For the first century of the modern Olympic Games, professionals were barred from competition. The Games were a place the world saw largely unknown and unpaid athletes compete on the international stage.
In sports with major pro leagues, that meant the Olympic heroes were largely college-aged athletes. Before Michael Jordan returned for the 1992 Dream Team, he led the 1984 US men’s basketball team to Olympic gold as a 21-year-old star at the University of North Carolina. Boston University’s Mike Eruzione became a household name after captaining the US men’s hockey team in the so-called Miracle on Ice in the 1980 games when a team of amateur hockey players defeated the Soviet Union, a David and Goliath moment in sports history.
In sports outside of the Big Four professional American sports — baseball, basketball, football, and hockey — every four years brings a new squad or star to root for. In women’s gymnastics, it was the Magnificent Seven, the Fierce Five, the Final Five. Track and field athletes, swimmers, and divers, mostly unknown except to the sports’ most devoted fans, became household names whose likeness appears on the side of Wheaties cereal boxes.
A new normal
By the 1992 Olympic Games, the dam started to burst. More professionals were allowed to compete, paving the way for the Dream Team: basketball stars like Jordan, Charles Barkley, Larry Bird, and Karl Malone all took the court in Barcelona for a historic gold medal performance. Today, every Olympic sport allows professionals.
Though, the Olympics is now the realm of professionals, the Olympics is still about discovering new stars. Only this time, many are getting paid through endorsements and social media.
At the Olympics, contemporary fans root not only for their country’s athletes, but for their favorite influencers and social media stars. American Paralympic track star Hunter Woodhall has 2.6 million TikTok followers, American beach volleyball player April Ross is on celebrity shout-out platform Cameo, and British diver Tom Daley has documented his journey to Tokyo where he just earned a gold medal — for his 900,000 YouTube subscribers.

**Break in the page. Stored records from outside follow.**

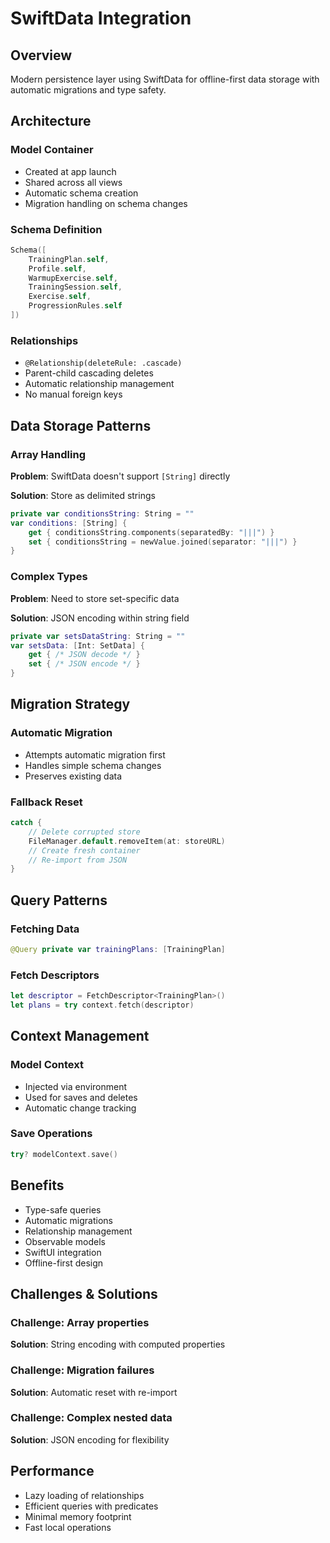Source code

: # SwiftData Integration

## Overview
Modern persistence layer using SwiftData for offline-first data storage with automatic migrations and type safety.

## Architecture

### Model Container
- Created at app launch
- Shared across all views
- Automatic schema creation
- Migration handling on schema changes

### Schema Definition
```swift
Schema([
    TrainingPlan.self,
    Profile.self,
    WarmupExercise.self,
    TrainingSession.self,
    Exercise.self,
    ProgressionRules.self
])
```

### Relationships
- `@Relationship(deleteRule: .cascade)`
- Parent-child cascading deletes
- Automatic relationship management
- No manual foreign keys

## Data Storage Patterns

### Array Handling
**Problem**: SwiftData doesn't support `[String]` directly

**Solution**: Store as delimited strings
```swift
private var conditionsString: String = ""
var conditions: [String] {
    get { conditionsString.components(separatedBy: "|||") }
    set { conditionsString = newValue.joined(separator: "|||") }
}
```

### Complex Types
**Problem**: Need to store set-specific data

**Solution**: JSON encoding within string field
```swift
private var setsDataString: String = ""
var setsData: [Int: SetData] {
    get { /* JSON decode */ }
    set { /* JSON encode */ }
}
```

## Migration Strategy

### Automatic Migration
- Attempts automatic migration first
- Handles simple schema changes
- Preserves existing data

### Fallback Reset
```swift
catch {
    // Delete corrupted store
    FileManager.default.removeItem(at: storeURL)
    // Create fresh container
    // Re-import from JSON
}
```

## Query Patterns

### Fetching Data
```swift
@Query private var trainingPlans: [TrainingPlan]
```

### Fetch Descriptors
```swift
let descriptor = FetchDescriptor<TrainingPlan>()
let plans = try context.fetch(descriptor)
```

## Context Management

### Model Context
- Injected via environment
- Used for saves and deletes
- Automatic change tracking

### Save Operations
```swift
try? modelContext.save()
```

## Benefits
- Type-safe queries
- Automatic migrations
- Relationship management
- Observable models
- SwiftUI integration
- Offline-first design

## Challenges & Solutions

### Challenge: Array properties
**Solution**: String encoding with computed properties

### Challenge: Migration failures
**Solution**: Automatic reset with re-import

### Challenge: Complex nested data
**Solution**: JSON encoding for flexibility

## Performance
- Lazy loading of relationships
- Efficient queries with predicates
- Minimal memory footprint
- Fast local operations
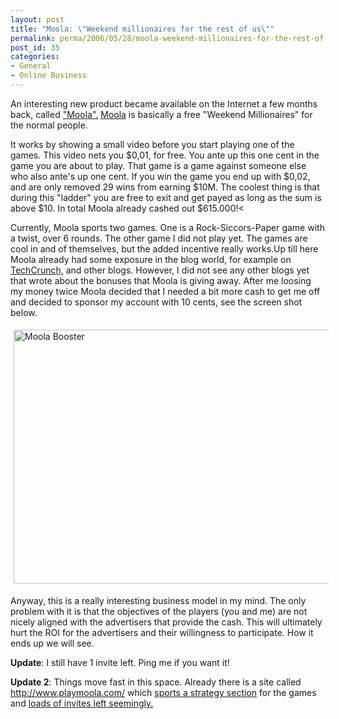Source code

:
 ```yaml
---
layout: post
title: "Moola: \"Weekend millionaires for the rest of us\""
permalink: perma/2006/05/28/moola-weekend-millionaires-for-the-rest-of-us/
post_id: 35
categories: 
- General
- Online Business
---
```


An interesting new product became available on the Internet a few months back, called <a href="https://www.moola.com/">"Moola".</a> <a href="https://www.moola.com/">Moola</a> is basically a free "Weekend Millionaires" for the normal people.

It works by showing a small video before you start playing one of the games. This video nets you $0,01, for free. You ante up this one cent in the game you are about to play. That game is a game against someone else who also ante's up one cent. If you win the game you end up with $0,02, and are only removed 29 wins from earning $10M. The coolest thing is that during this "ladder" you are free to exit and get payed as long as the sum is above $10. In total Moola already cashed out $615.000!<

Currently, Moola sports two games. One is a Rock-Siccors-Paper game with a twist, over 6 rounds. The other game I did not play yet. The games are cool in and of themselves, but the added incentive really works.Up till here Moola already had some exposure in the blog world, for example on <a href="http://www.techcrunch.com/2006/05/14/moolas-interesting-business-model/">TechCrunch,</a> and other blogs. However, I did not see any other blogs yet that wrote about the bonuses that Moola is giving away. After me loosing my money twice Moola decided that I needed a bit more cash to get me off and decided to sponsor my account with 10 cents, see the screen shot below.

<img width="538" height="406" style="margin: 5px" title="Moola Booster" src="{{site.baseurl}}/wp-content/moola-booster.JPG" />

Anyway, this is a really interesting business model in my mind. The only problem with it is that the objectives of the players (you and me) are not nicely aligned with the advertisers that provide the cash. This will ultimately hurt the ROI for the advertisers and their willingness to participate. How it ends up we will see.

**Update**: I still have 1 invite left. Ping me if you want it!

**Update 2**: Things move fast in this space. Already there is a site called <a href="http://www.playmoola.com/">http://www.playmoola.com/</a> which <a href="http://www.playmoola.com/community/index.php?showtopic=36">sports a strategy section</a> for the games and <a href="http://www.playmoola.com/community/index.php?showtopic=86">loads of invites left seemingly.</a>
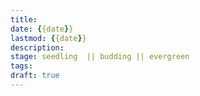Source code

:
```yaml
---
title: 
date: {{date}}
lastmod: {{date}}
description:
stage: seedling  || budding || evergreen 
tags:
draft: true
---
```

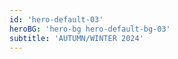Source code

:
 ```yaml
---
id: 'hero-default-03'
heroBG: 'hero-bg hero-default-bg-03'
subtitle: 'AUTUMN/WINTER 2024'
---
```

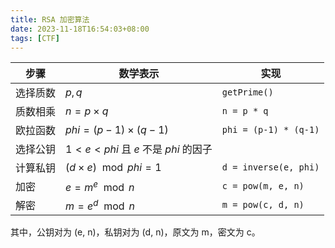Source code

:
 ```yaml
---
title: RSA 加密算法
date: 2023-11-18T16:54:03+08:00
tags: [CTF]
---
```


| 步骤     | 数学表示                           | 实现                  |
| -------- | ---------------------------------- | --------------------- |
| 选择质数 | $p,q$                              | `getPrime()`          |
| 质数相乘 | $n=p\times q$                      | `n = p * q`           |
| 欧拉函数 | $phi=(p-1)\times(q-1)$             | `phi = (p-1) * (q-1)` |
| 选择公钥 | $1<e<phi$ 且 $e$ 不是 $phi$ 的因子 |                       |
| 计算私钥 | $(d\times e)\mod phi=1$            | `d = inverse(e, phi)` |
| 加密     | $e=m^e\mod n$                      | `c = pow(m, e, n)`    |
| 解密     | $m=e^d\mod n$                      | `m = pow(c, d, n)`    |

其中，公钥对为 (e, n)，私钥对为 (d, n)，原文为 m，密文为 c。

One of the last vestiges of amateur sports in the US was dismantled earlier this month when the National Collegiate Athletic Association (NCAA), under pressure from state governments and the US Supreme Court, changed its rules to allow college athletes to profit off their names, images, and likenesses (NIL). For any NCAA athletes participating in the Tokyo Games, that means they can cash in on any endorsement deals, monetize their social media accounts, or sell their own merch.

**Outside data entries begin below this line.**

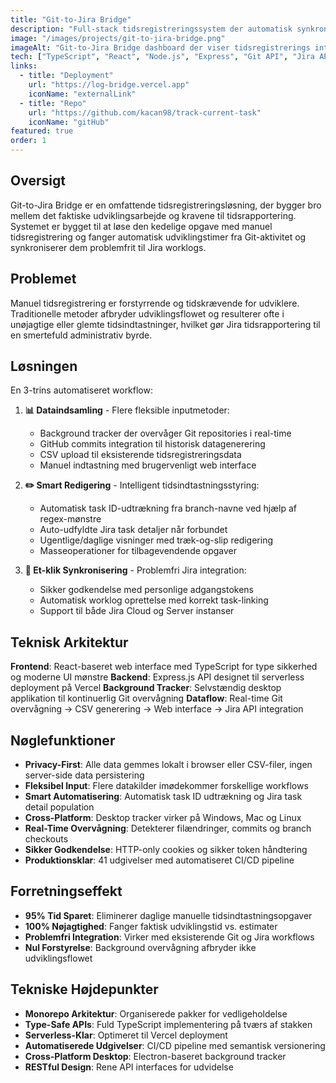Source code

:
 ```yaml
---
title: "Git-to-Jira Bridge"
description: "Full-stack tidsregistreringssystem der automatisk synkroniserer udviklingstimer fra Git commits til Jira worklogs, hvilket eliminerer manuel tidsrapportering."
image: "/images/projects/git-to-jira-bridge.png"
imageAlt: "Git-to-Jira Bridge dashboard der viser tidsregistrerings interface"
tech: ["TypeScript", "React", "Node.js", "Express", "Git API", "Jira API", "Vercel", "CSV Processing"]
links:
  - title: "Deployment"
    url: "https://log-bridge.vercel.app"
    iconName: "externalLink"
  - title: "Repo"
    url: "https://github.com/kacan98/track-current-task"
    iconName: "gitHub"
featured: true
order: 1
---
```


## Oversigt

Git-to-Jira Bridge er en omfattende tidsregistreringsløsning, der bygger bro mellem det faktiske udviklingsarbejde og kravene til tidsrapportering. Systemet er bygget til at løse den kedelige opgave med manuel tidsregistrering og fanger automatisk udviklingstimer fra Git-aktivitet og synkroniserer dem problemfrit til Jira worklogs.

## Problemet

Manuel tidsregistrering er forstyrrende og tidskrævende for udviklere. Traditionelle metoder afbryder udviklingsflowet og resulterer ofte i unøjagtige eller glemte tidsindtastninger, hvilket gør Jira tidsrapportering til en smertefuld administrativ byrde.

## Løsningen

En 3-trins automatiseret workflow:

1. **📊 Dataindsamling** - Flere fleksible inputmetoder:
   - Background tracker der overvåger Git repositories i real-time
   - GitHub commits integration til historisk datagenerering
   - CSV upload til eksisterende tidsregistreringsdata
   - Manuel indtastning med brugervenligt web interface

2. **✏️ Smart Redigering** - Intelligent tidsindtastningsstyring:
   - Automatisk task ID-udtrækning fra branch-navne ved hjælp af regex-mønstre
   - Auto-udfyldte Jira task detaljer når forbundet
   - Ugentlige/daglige visninger med træk-og-slip redigering
   - Masseoperationer for tilbagevendende opgaver

3. **🚀 Et-klik Synkronisering** - Problemfri Jira integration:
   - Sikker godkendelse med personlige adgangstokens
   - Automatisk worklog oprettelse med korrekt task-linking
   - Support til både Jira Cloud og Server instanser

## Teknisk Arkitektur

**Frontend**: React-baseret web interface med TypeScript for type sikkerhed og moderne UI mønstre
**Backend**: Express.js API designet til serverless deployment på Vercel
**Background Tracker**: Selvstændig desktop applikation til kontinuerlig Git overvågning
**Dataflow**: Real-time Git overvågning → CSV generering → Web interface → Jira API integration

## Nøglefunktioner

- **Privacy-First**: Alle data gemmes lokalt i browser eller CSV-filer, ingen server-side data persistering
- **Fleksibel Input**: Flere datakilder imødekommer forskellige workflows
- **Smart Automatisering**: Automatisk task ID udtrækning og Jira task detail population
- **Cross-Platform**: Desktop tracker virker på Windows, Mac og Linux
- **Real-Time Overvågning**: Detekterer filændringer, commits og branch checkouts
- **Sikker Godkendelse**: HTTP-only cookies og sikker token håndtering
- **Produktionsklar**: 41 udgivelser med automatiseret CI/CD pipeline

## Forretningseffekt

- **95% Tid Sparet**: Eliminerer daglige manuelle tidsindtastningsopgaver
- **100% Nøjagtighed**: Fanger faktisk udviklingstid vs. estimater
- **Problemfri Integration**: Virker med eksisterende Git og Jira workflows
- **Nul Forstyrelse**: Background overvågning afbryder ikke udviklingsflowet

## Tekniske Højdepunkter

- **Monorepo Arkitektur**: Organiserede pakker for vedligeholdelse
- **Type-Safe APIs**: Fuld TypeScript implementering på tværs af stakken
- **Serverless-Klar**: Optimeret til Vercel deployment
- **Automatiserede Udgivelser**: CI/CD pipeline med semantisk versionering
- **Cross-Platform Desktop**: Electron-baseret background tracker
- **RESTful Design**: Rene API interfaces for udvidelse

The Olympics itself changed an important rule last year too. Previously, athletes could not profit off their NIL for a period before, during, and after the games. That meant only the Olympics’ biggest sponsors would benefit from endorsements and advertisements around the games. But that’s gone too—so enter the brands! Superstar US swimmer Katie Ledecky alone has endorsement deals with Adidas, Panasonic, Visa, and sportswear company TYR.
Celebrity beyond sports
The Olympics may no longer celebrate amateurism, but what is really an amateur endeavor in sports anymore? Social media users are now “creators.” Hobbyists are part of the “passion economy.” Olympians can monetize their fame on Cameo, TikTok, Instagram, and more with brand deals, custom apparel, and sponsored posts online.
Olympic athletes can now make a real living off their fame at the moment their hard work finally pays off. For many athletes, the Games are often a fleeting burst of fame after spending most of their adult lives training for the opportunity to compete on the world’s greatest stage. This new normal means they can take full advantage of the moment before the Games, during it, and afterward.
The romance of amateurism may be gone, but in its place is something far more rewarding for a competition that does not pay its participants. Amateurism may be dead and that’s okay. Athletes are influencers now.